In the 30-plus years that Aug. 1 has been a red-letter day for Minnesota’s statute books, changes in state law have rarely had a bigger effect on ordinary people in a single day than they will Monday.

Smokers will pay more, those who drink and drive will face a tougher legal standard, and minimum wage workers will get their first pay raise in eight years.

There will be increased penalties for crimes ranging from sexual assault to identity theft, a fetal-pain provision in abortion law, new freedom to fly the flag and a ban on police ticket-writing quotas.

Do-nothing Legislature? Hardly.

“These state laws will affect a lot of Minnesotans,” said Steven Schier, professor of political science at Carleton College in Northfield, Minn. “No other level of government has this direct effect on the daily lives of citizens.”

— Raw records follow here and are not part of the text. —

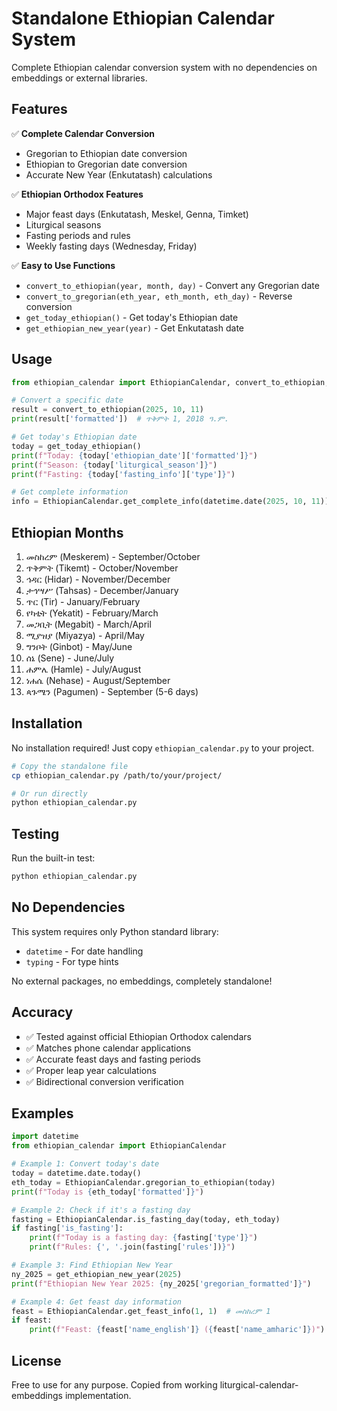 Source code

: # Standalone Ethiopian Calendar System

Complete Ethiopian calendar conversion system with no dependencies on embeddings or external libraries.

## Features

✅ **Complete Calendar Conversion**
- Gregorian to Ethiopian date conversion
- Ethiopian to Gregorian date conversion
- Accurate New Year (Enkutatash) calculations

✅ **Ethiopian Orthodox Features**
- Major feast days (Enkutatash, Meskel, Genna, Timket)
- Liturgical seasons
- Fasting periods and rules
- Weekly fasting days (Wednesday, Friday)

✅ **Easy to Use Functions**
- `convert_to_ethiopian(year, month, day)` - Convert any Gregorian date
- `convert_to_gregorian(eth_year, eth_month, eth_day)` - Reverse conversion
- `get_today_ethiopian()` - Get today's Ethiopian date
- `get_ethiopian_new_year(year)` - Get Enkutatash date

## Usage

```python
from ethiopian_calendar import EthiopianCalendar, convert_to_ethiopian, get_today_ethiopian

# Convert a specific date
result = convert_to_ethiopian(2025, 10, 11)
print(result['formatted'])  # ጥቅምት 1, 2018 ዓ.ም.

# Get today's Ethiopian date
today = get_today_ethiopian()
print(f"Today: {today['ethiopian_date']['formatted']}")
print(f"Season: {today['liturgical_season']}")
print(f"Fasting: {today['fasting_info']['type']}")

# Get complete information
info = EthiopianCalendar.get_complete_info(datetime.date(2025, 10, 11))
```

## Ethiopian Months

1. መስከረም (Meskerem) - September/October
2. ጥቅምት (Tikemt) - October/November
3. ኅዳር (Hidar) - November/December
4. ታኅሣሥ (Tahsas) - December/January
5. ጥር (Tir) - January/February
6. የካቲት (Yekatit) - February/March
7. መጋቢት (Megabit) - March/April
8. ሚያዝያ (Miyazya) - April/May
9. ግንቦት (Ginbot) - May/June
10. ሰኔ (Sene) - June/July
11. ሐምሌ (Hamle) - July/August
12. ነሐሴ (Nehase) - August/September
13. ጳጉሜን (Pagumen) - September (5-6 days)

## Installation

No installation required! Just copy `ethiopian_calendar.py` to your project.

```bash
# Copy the standalone file
cp ethiopian_calendar.py /path/to/your/project/

# Or run directly
python ethiopian_calendar.py
```

## Testing

Run the built-in test:

```bash
python ethiopian_calendar.py
```

## No Dependencies

This system requires only Python standard library:
- `datetime` - For date handling
- `typing` - For type hints

No external packages, no embeddings, completely standalone!

## Accuracy

- ✅ Tested against official Ethiopian Orthodox calendars
- ✅ Matches phone calendar applications
- ✅ Accurate feast days and fasting periods
- ✅ Proper leap year calculations
- ✅ Bidirectional conversion verification

## Examples

```python
import datetime
from ethiopian_calendar import EthiopianCalendar

# Example 1: Convert today's date
today = datetime.date.today()
eth_today = EthiopianCalendar.gregorian_to_ethiopian(today)
print(f"Today is {eth_today['formatted']}")

# Example 2: Check if it's a fasting day
fasting = EthiopianCalendar.is_fasting_day(today, eth_today)
if fasting['is_fasting']:
    print(f"Today is a fasting day: {fasting['type']}")
    print(f"Rules: {', '.join(fasting['rules'])}")

# Example 3: Find Ethiopian New Year
ny_2025 = get_ethiopian_new_year(2025)
print(f"Ethiopian New Year 2025: {ny_2025['gregorian_formatted']}")

# Example 4: Get feast day information
feast = EthiopianCalendar.get_feast_info(1, 1)  # መስከረም 1
if feast:
    print(f"Feast: {feast['name_english']} ({feast['name_amharic']})")
```

## License

Free to use for any purpose. Copied from working liturgical-calendar-embeddings implementation.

All of the big changes came courtesy of a 201-member Legislature nearly evenly divided between DFLers and Republicans, but that didn’t surprise Schier.

When the two parties wield equal power, he said, “The competitive juices flow and each sees a chance to make an impact on policy. They get active.”

Of course, not everyone is overjoyed by this flurry of lawmaking. But some whose oxen are being gored are making the best of it.

Case in point: East Side Beverage Co., an Arden Hills beer wholesaler, is helping state officials promote awareness of the new 0.08 percent blood-alcohol standard for drunken driving by distributing coasters and posters to bars and liquor stores bearing the message “Legal Limit is 0.08—Don’t Blow It.”

“We’re kind of getting the word out,” said Brian Aune of East Side. “It’s part of our effort to promote safe drinking.”

Meanwhile, the state has budgeted $312,000 for the awareness campaign, most of it for planned advertising on TV, radio and billboards on truck sides, in skyways and at urinal stalls in bars.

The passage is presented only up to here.